Just the Revolutionary Party alone doesn’t have the ability to orchestrate so many actions; there must be other forces supporting them from behind.
Those who have the capability and motive to do such things could only be them. If we don’t take action now, they probably will.”
It was clear that Terence Burke was extremely wary of the economic clans, even using euphemisms when discussing them in council.
There was no choice; the last politician who publicly advocated suppressing the economic clans has long been buried under grass.
Napoleon IV is partly to blame; during his regency, he was busy seizing power and was exploited by the economic clans, leading to the marginalization of the faction in the government that was in favor of suppressing them.
By the time Napoleon IV realized, the political forces advocating for suppression of the economic clans had already crumbled under the economic clans’ onslaught of money.

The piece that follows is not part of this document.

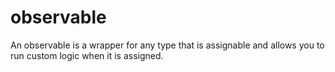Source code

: # observable
An observable is a wrapper for any type that is assignable and allows you to run custom logic when it is assigned.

Pity the integrity of politicians is so grand. During the Napoleon III Era, with a strong Emperor in control, any politician who dared to cozy up to the economic clans would be sent back to farm their land, and anyone who wanted to make it in the political field had to be opposed to them.
The saying “a new emperor brings a new court” might be a bit exaggerated for the European Continent. But Napoleon IV’s ascension wasn’t a normal transition of power; there was an interim period of ministerial regency, and the Bonaparte family had no one to control the overall situation. Power transition after personally leading a campaign was inevitable.
The young and impetuous Napoleon IV, with political skills far from mature and without a strong figure in the Bonaparte family to assist, inevitably left loopholes for others to exploit.
This was somewhat similar to Chongzhen, busy fighting for power and forgetting to maintain a balance among political factions.
But Napoleon IV’s political acumen was slightly stronger; in the later stages of political strife, he quietly supported the rise of direct political forces.
If not for the outbreak of the great revolution halfway through, he might have gradually played the economic clans out. After all, the economic clans were just capitalists banding together for mutual benefit and could just as easily split due to interests, as their cohesion was very poor to begin with.
After hesitating for a moment, Napoleon IV nodded, “Prepare to launch! At this stage, we can only gamble.”